Under general tax law, this statute of limitations requirement is normally a jurisdictional prerequisite. * * * But general rules of tax law, like general acts of Congress, do not apply to restricted Indians in such a strict manner. * * *

20

* * * a refund claim can be filed by a restricted Indian at any time. * * * In other words, the noncompetency of an Indian tolls the applicability of the statutes of limitations. * * *

21

And while tax exemptions are to be strictly construed under the "general rules," the rule is just the opposite as applied to Indians: tax exemptions are found by implication in Indian tax cases. * * *

22

Further, all Indian statutes are to be liberally construed: * * *

23

The tax cases involving restricted, noncompetent Indians are not to be analyzed as "ordinary tax cases." * * * "[I]t is not lightly to be assumed that Congress intended to tax the ward for the benefit of the guardian." * * *. [Daney collects the supporting cases.]

24

Having discharged his responsibility to make returns and to pay the tax of these noncompetent, on-reservation Indians, who had headright income, plaintiff had the duty to claim any refunds due such Indians under his broad duty to look after their welfare. But for his honest mistake about taxability of their headright income, the plaintiff Superintendent would have timely discharged such duty. He wrongfully credited excess withholding taxes against the supposed headright liability. It was just as wrong to use withholding tax credits to pay taxes on headright income as it was in Big Eagle and Red Eagle, supra, to pay the income taxes directly from headright income. When plaintiff erroneously collected taxes from these wards on their restricted income he had a duty to seek recovery of them promptly when he discovered his mistake, regardless of what assets were used to pay the taxes. He is trying to do this now and it is concluded that the statute of limitations does not bar the refund claims he has filed. Plaintiff is entitled to judgment on behalf of these wards of the Government, with interest as provided by law.

Notes:

*

The opinion, findings of fact and recommended conclusion of law are submitted under the order of reference and Rule 57(a)

1

A noncompetent Osage Indian is one of at least one-half Osage Indian blood, who does not have a certificate of competency

2

The opinion does not specifically indicate, but it is assumed, that the estate tax was paid out of trust funds

3

The district court also pointed out that an earlier opinion in that jrisdiction (Landman v. Alexander, 26 F. Supp. 752 (E.D.Okla.); 105 F.2d 1018 (10th Cir. 1939)) had reached a contrary conclusion on a misreading of the applicable precedent. Two other cases cited by defendant as supporting Landman (Davis v.

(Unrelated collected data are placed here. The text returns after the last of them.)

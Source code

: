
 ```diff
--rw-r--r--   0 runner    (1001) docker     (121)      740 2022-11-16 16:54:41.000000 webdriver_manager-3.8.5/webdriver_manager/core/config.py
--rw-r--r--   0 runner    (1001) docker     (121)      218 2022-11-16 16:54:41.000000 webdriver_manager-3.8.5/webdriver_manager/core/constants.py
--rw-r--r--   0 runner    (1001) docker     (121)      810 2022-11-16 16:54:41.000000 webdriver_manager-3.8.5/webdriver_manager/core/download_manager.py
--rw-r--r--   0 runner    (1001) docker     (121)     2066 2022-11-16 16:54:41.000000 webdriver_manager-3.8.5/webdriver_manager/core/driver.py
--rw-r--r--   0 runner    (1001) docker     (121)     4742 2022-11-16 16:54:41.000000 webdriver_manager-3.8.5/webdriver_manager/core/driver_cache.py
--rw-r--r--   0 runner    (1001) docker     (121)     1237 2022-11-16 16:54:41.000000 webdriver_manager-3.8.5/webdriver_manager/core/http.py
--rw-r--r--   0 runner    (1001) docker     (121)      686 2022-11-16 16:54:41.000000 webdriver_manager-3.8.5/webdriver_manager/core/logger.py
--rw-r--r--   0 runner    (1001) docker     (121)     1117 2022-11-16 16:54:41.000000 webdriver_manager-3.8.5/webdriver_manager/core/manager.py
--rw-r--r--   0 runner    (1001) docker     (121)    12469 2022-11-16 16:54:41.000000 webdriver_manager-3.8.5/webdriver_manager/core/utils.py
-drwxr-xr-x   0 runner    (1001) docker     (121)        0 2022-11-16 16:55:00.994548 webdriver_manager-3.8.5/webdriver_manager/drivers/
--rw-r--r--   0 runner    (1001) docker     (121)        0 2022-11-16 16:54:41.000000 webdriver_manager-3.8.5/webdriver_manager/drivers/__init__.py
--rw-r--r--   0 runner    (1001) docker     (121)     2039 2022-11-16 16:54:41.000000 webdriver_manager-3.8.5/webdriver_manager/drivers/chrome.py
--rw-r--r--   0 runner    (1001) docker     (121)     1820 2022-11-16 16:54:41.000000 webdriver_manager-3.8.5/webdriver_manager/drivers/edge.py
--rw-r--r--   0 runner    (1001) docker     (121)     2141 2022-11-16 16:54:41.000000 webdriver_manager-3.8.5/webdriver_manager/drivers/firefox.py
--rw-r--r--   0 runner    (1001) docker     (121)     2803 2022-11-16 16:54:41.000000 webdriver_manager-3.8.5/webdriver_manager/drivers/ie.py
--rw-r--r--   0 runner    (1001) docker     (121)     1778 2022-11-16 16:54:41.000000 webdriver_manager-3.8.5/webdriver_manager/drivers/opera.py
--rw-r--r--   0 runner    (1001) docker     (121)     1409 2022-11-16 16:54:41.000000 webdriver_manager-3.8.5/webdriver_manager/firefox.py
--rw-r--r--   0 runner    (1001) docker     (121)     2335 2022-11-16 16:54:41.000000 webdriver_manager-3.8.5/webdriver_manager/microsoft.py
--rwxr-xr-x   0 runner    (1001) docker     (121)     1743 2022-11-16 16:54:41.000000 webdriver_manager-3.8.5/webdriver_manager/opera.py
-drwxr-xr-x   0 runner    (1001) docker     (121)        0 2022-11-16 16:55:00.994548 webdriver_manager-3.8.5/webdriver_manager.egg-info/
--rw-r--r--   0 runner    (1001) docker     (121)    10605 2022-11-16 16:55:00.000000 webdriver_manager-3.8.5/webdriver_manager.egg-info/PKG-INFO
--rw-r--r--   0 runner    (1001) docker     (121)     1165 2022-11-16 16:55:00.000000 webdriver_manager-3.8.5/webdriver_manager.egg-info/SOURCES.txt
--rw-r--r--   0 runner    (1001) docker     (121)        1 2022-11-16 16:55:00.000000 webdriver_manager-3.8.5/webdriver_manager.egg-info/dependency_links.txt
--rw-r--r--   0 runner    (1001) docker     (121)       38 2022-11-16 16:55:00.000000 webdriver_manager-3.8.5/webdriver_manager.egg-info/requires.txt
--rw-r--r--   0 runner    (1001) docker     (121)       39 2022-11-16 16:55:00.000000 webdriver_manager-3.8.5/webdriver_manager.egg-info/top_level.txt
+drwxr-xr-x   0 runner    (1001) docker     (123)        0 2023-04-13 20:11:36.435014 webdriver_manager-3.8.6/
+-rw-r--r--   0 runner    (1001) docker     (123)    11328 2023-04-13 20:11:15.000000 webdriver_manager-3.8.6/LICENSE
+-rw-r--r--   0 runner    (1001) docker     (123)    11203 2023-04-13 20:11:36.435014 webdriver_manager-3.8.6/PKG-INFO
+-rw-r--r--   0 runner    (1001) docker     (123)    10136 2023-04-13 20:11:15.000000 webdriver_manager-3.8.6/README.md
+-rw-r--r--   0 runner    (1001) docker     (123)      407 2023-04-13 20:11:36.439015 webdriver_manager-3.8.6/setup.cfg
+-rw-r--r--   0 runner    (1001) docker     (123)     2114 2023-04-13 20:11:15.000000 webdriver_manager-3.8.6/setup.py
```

United States, 67 Ct. Cl. 643 (1929); United States v. Richards, 27 F.2d 284 (8th Cir. 1928)) are not relevant because they involved unrestricted Indians who were not under the protection of the United States

4

The authority for the Treasury Department letter, however, was a solicitor's memorandum which was limited to payments coming out of Indian trust funds. S.M. 5632, V-1 Cum.Bull. 193, 198 (1926). The Treasury letter is exhibit A to plaintiff's opposition to defendant's motion to dismiss in theRed Eagle case.

5

In addition to the issues argued by the parties,i. e., who is the real party in interest and under what circumstances does the statute of limitations apply to the United States, there are other important problems; e. g., assuming that the United States is the real plaintiff here, under what specific statutory authority was the suit brought?